Collected data:
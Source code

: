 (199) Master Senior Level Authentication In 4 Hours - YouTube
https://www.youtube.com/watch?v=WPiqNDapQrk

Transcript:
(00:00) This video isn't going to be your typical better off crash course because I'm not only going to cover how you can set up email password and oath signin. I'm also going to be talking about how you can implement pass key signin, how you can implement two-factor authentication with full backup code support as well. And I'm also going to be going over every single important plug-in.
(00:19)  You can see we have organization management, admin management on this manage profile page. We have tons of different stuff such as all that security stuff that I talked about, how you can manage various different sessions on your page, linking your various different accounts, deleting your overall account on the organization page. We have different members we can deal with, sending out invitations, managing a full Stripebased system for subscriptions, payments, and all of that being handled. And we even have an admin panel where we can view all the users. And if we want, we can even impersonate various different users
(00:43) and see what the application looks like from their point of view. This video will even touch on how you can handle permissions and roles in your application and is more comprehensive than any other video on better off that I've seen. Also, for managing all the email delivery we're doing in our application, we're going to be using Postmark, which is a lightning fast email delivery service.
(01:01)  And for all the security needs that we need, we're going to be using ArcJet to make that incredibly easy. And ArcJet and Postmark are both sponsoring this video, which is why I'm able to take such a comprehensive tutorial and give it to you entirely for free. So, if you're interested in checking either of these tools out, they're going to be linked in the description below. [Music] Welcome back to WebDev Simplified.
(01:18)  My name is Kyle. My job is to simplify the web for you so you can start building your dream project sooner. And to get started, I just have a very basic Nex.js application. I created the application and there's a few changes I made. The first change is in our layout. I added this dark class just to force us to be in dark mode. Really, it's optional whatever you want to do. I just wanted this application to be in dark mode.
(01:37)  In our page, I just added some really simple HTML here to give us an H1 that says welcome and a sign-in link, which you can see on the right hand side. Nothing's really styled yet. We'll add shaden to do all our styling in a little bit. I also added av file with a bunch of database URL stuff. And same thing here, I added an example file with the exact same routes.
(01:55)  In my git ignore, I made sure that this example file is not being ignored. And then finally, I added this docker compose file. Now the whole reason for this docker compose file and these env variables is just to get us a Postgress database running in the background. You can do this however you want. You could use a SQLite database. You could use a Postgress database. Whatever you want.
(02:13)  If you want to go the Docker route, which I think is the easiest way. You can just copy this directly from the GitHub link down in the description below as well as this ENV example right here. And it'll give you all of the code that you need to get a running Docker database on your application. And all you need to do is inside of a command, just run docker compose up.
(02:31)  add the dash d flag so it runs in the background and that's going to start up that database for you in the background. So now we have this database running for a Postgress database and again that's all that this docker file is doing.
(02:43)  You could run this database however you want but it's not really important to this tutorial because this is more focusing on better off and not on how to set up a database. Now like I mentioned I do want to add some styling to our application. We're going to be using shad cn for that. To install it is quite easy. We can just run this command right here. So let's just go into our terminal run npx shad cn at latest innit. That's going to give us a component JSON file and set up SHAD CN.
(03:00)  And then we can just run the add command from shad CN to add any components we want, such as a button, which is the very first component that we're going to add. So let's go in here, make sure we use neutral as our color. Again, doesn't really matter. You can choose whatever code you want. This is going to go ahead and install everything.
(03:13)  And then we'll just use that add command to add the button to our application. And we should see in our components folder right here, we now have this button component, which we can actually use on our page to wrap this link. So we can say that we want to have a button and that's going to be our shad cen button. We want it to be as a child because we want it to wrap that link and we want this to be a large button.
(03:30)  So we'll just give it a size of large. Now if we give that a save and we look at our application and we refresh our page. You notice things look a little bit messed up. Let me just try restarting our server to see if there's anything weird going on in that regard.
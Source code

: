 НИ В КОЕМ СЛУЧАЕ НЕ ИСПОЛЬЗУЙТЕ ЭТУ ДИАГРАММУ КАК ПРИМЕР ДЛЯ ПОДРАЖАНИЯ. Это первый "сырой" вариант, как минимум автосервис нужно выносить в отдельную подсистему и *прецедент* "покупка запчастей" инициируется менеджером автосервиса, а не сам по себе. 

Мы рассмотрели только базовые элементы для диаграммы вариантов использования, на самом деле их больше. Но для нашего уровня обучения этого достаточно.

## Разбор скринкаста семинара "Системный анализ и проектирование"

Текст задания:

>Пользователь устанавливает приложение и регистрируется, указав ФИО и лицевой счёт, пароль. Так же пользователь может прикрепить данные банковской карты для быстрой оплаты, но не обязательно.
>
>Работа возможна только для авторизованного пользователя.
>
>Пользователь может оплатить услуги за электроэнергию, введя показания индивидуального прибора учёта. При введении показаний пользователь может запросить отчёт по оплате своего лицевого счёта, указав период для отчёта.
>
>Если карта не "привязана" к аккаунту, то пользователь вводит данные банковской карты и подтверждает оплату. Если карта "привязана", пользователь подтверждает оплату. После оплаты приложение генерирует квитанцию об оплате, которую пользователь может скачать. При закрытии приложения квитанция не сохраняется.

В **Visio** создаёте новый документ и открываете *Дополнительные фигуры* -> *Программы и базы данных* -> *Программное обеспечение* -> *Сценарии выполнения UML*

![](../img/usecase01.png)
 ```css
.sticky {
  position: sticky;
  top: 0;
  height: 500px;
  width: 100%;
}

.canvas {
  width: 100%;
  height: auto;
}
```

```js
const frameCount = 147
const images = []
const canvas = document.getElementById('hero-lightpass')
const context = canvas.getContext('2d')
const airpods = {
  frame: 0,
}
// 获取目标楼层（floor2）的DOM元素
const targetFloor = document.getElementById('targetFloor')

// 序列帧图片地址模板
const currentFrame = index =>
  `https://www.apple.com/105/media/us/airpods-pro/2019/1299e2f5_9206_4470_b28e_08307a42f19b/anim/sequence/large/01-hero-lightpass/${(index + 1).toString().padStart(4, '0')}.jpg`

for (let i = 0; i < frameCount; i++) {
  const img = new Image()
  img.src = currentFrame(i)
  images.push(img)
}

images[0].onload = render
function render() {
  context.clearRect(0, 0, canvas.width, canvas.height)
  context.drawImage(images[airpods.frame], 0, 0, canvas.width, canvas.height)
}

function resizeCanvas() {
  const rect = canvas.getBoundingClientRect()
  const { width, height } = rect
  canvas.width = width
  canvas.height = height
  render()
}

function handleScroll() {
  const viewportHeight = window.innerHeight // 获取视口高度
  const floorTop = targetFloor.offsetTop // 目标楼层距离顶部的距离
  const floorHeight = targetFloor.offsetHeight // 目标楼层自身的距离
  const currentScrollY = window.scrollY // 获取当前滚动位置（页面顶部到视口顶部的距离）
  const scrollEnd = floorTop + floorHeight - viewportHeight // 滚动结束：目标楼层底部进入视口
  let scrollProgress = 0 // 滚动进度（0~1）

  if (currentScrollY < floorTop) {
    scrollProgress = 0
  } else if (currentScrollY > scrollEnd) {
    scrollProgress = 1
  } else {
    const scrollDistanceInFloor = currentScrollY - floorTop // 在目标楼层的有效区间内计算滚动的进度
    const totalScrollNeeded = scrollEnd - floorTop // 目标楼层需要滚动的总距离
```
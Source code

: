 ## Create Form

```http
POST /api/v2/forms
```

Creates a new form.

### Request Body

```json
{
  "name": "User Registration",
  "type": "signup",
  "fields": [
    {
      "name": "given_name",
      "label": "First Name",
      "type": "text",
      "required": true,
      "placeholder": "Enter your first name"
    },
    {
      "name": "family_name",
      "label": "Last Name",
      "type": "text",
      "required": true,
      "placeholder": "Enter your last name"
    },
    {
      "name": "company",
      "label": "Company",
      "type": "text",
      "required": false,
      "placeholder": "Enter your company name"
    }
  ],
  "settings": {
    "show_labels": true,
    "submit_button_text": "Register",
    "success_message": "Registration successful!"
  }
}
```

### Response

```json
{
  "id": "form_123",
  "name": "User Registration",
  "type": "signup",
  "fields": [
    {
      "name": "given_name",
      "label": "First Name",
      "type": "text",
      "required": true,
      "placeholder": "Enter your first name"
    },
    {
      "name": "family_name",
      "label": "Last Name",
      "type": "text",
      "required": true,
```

** Description of the task **
What lines above hold the word "index"? List them all.

** Answer to the problem **
const currentFrame = index =>
  `https://www.apple.com/105/media/us/airpods-pro/2019/1299e2f5_9206_4470_b28e_08307a42f19b/anim/sequence/large/01-hero-lightpass/${(index + 1).toString().padStart(4, '0')}.jpg`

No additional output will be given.